Let $(M_{t})_{0\le t\le 1}$ be a continuous martingale with respect to the filtration $(\mathcal{F}_{t})_{0\le t\le 1}$. Assume that $E M_1^2<\infty$.
Fix $N$ and consider now a discrete version of this martingale, i.e., the process $(M _{n/N})_{0\le n\le N}$. Then the quadratic variation of this disrete martingale is
$$
[M^N]=\sum_{k=0}^{N-1} (M_{\frac{k+1}{N}}-M_{\frac{k}{N}})^2
$$
and its predictable quadratic variation (i.e., a unique increasing predictable process starting at zero such that $M^2 − \langle M\rangle $ is a martingale) is given by
$$
\langle M^N\rangle=\sum_{k=0}^{N-1} E\bigl((M_{\frac{k+1}{N}}-M_{\frac{k}{N}})^2|\mathcal{F}_{\frac{k}{N}}\bigr).
$$
Clearly, as $N\to\infty$ we have
$$[M^N]\to [M].$$
My question is, is it also true that
$$\langle M^N\rangle\to \langle M\rangle?$$
For example, for a Brownian motion $W$ we have $[W]_t=\langle W\rangle_t=t$ (because $W_t^2-t$ is a martingale).
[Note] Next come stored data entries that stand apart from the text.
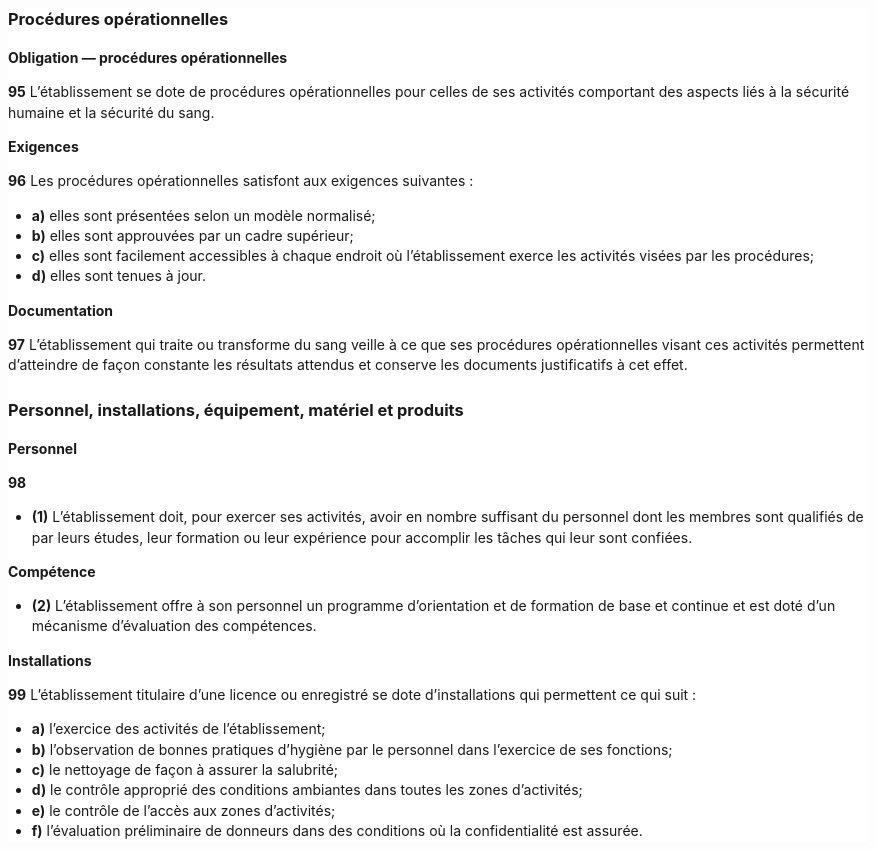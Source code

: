 


### Procédures opérationnelles



**Obligation — procédures opérationnelles**

**95** L’établissement se dote de procédures opérationnelles pour celles de ses activités comportant des aspects liés à la sécurité humaine et la sécurité du sang.




**Exigences**

**96** Les procédures opérationnelles satisfont aux exigences suivantes :
- **a)** elles sont présentées selon un modèle normalisé;
- **b)** elles sont approuvées par un cadre supérieur;
- **c)** elles sont facilement accessibles à chaque endroit où l’établissement exerce les activités visées par les procédures;
- **d)** elles sont tenues à jour.




**Documentation**

**97** L’établissement qui traite ou transforme du sang veille à ce que ses procédures opérationnelles visant ces activités permettent d’atteindre de façon constante les résultats attendus et conserve les documents justificatifs à cet effet.




### Personnel, installations, équipement, matériel et produits



**Personnel**

**98** 

- **(1)** L’établissement doit, pour exercer ses activités, avoir en nombre suffisant du personnel dont les membres sont qualifiés de par leurs études, leur formation ou leur expérience pour accomplir les tâches qui leur sont confiées.

**Compétence**

- **(2)** L’établissement offre à son personnel un programme d’orientation et de formation de base et continue et est doté d’un mécanisme d’évaluation des compétences.




**Installations**

**99** L’établissement titulaire d’une licence ou enregistré se dote d’installations qui permettent ce qui suit :
- **a)** l’exercice des activités de l’établissement;
- **b)** l’observation de bonnes pratiques d’hygiène par le personnel dans l’exercice de ses fonctions;
- **c)** le nettoyage de façon à assurer la salubrité;
- **d)** le contrôle approprié des conditions ambiantes dans toutes les zones d’activités;
- **e)** le contrôle de l’accès aux zones d’activités;
- **f)** l’évaluation préliminaire de donneurs dans des conditions où la confidentialité est assurée.
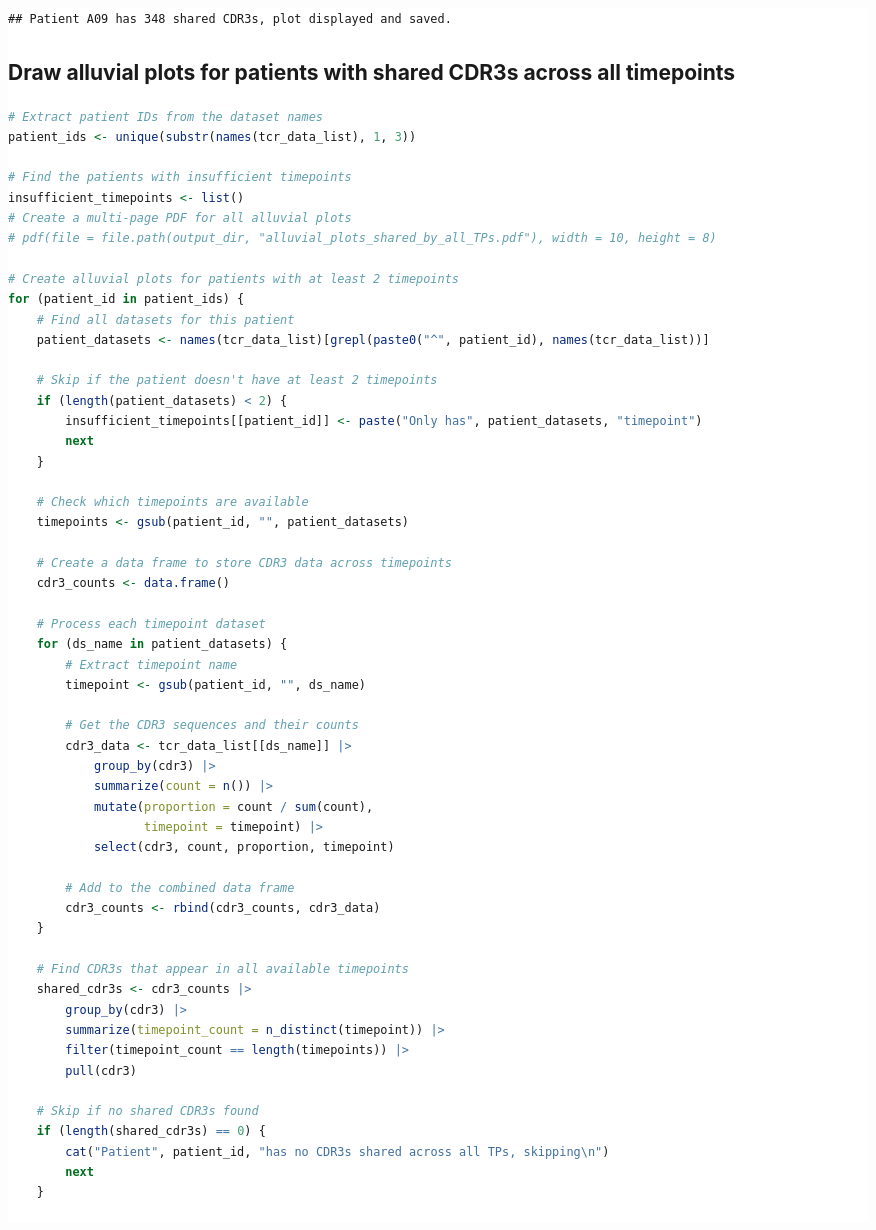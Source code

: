     ## Patient A09 has 348 shared CDR3s, plot displayed and saved.

## Draw alluvial plots for patients with shared CDR3s across all timepoints

``` r
# Extract patient IDs from the dataset names
patient_ids <- unique(substr(names(tcr_data_list), 1, 3))

# Find the patients with insufficient timepoints
insufficient_timepoints <- list()
# Create a multi-page PDF for all alluvial plots
# pdf(file = file.path(output_dir, "alluvial_plots_shared_by_all_TPs.pdf"), width = 10, height = 8)

# Create alluvial plots for patients with at least 2 timepoints
for (patient_id in patient_ids) {
    # Find all datasets for this patient
    patient_datasets <- names(tcr_data_list)[grepl(paste0("^", patient_id), names(tcr_data_list))]
    
    # Skip if the patient doesn't have at least 2 timepoints
    if (length(patient_datasets) < 2) {
        insufficient_timepoints[[patient_id]] <- paste("Only has", patient_datasets, "timepoint")
        next
    }
    
    # Check which timepoints are available
    timepoints <- gsub(patient_id, "", patient_datasets)
    
    # Create a data frame to store CDR3 data across timepoints
    cdr3_counts <- data.frame()
    
    # Process each timepoint dataset
    for (ds_name in patient_datasets) {
        # Extract timepoint name
        timepoint <- gsub(patient_id, "", ds_name)
        
        # Get the CDR3 sequences and their counts
        cdr3_data <- tcr_data_list[[ds_name]] |>
            group_by(cdr3) |>
            summarize(count = n()) |>
            mutate(proportion = count / sum(count),
                   timepoint = timepoint) |>
            select(cdr3, count, proportion, timepoint)
        
        # Add to the combined data frame
        cdr3_counts <- rbind(cdr3_counts, cdr3_data)
    }
    
    # Find CDR3s that appear in all available timepoints
    shared_cdr3s <- cdr3_counts |>
        group_by(cdr3) |>
        summarize(timepoint_count = n_distinct(timepoint)) |>
        filter(timepoint_count == length(timepoints)) |>
        pull(cdr3)
    
    # Skip if no shared CDR3s found
    if (length(shared_cdr3s) == 0) {
        cat("Patient", patient_id, "has no CDR3s shared across all TPs, skipping\n")
        next
    }
    
```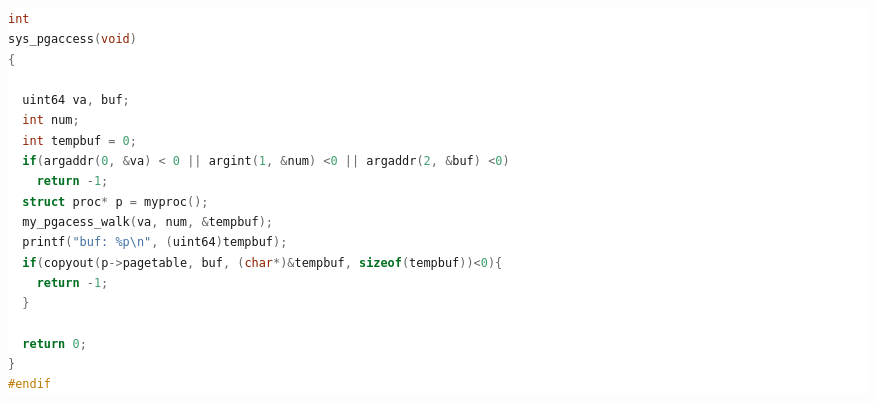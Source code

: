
 ```c title="kernel/sysproc.c"
int
sys_pgaccess(void)
{

  uint64 va, buf;
  int num;
  int tempbuf = 0;
  if(argaddr(0, &va) < 0 || argint(1, &num) <0 || argaddr(2, &buf) <0)
    return -1;
  struct proc* p = myproc();
  my_pgacess_walk(va, num, &tempbuf);
  printf("buf: %p\n", (uint64)tempbuf);
  if(copyout(p->pagetable, buf, (char*)&tempbuf, sizeof(tempbuf))<0){
    return -1;
  }
  
  return 0;
}
#endif
```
We also have
$$
\lim\sum_{k=0}^{N-1}(W_{\frac{k+1}{N}}-W_{\frac{k}{N}})^2=t.
$$
and
$$
\lim\sum_{k=0}^{N-1} E\bigl((W_{\frac{k+1}{N}}-W_{\frac{k}{N}})^2|\mathcal{F}_{\frac{k}{N}}\bigr)=\lim\sum_{k=0}^{n-1} \bigl(\frac{k+1}{N}-\frac{k}{N}\bigr)=t.
$$
So the question is, is it true for any continuous martingale, or just for the Brownian motion?
Best Answer
It is true that $\langle M\rangle^n_1 \to \langle M\rangle_1$ in $L^1$ when $M$ is a continuous square-integrable martingale. In fact, the result holds even if $M$ is cadlag, as long as $\langle M\rangle$ is continuous.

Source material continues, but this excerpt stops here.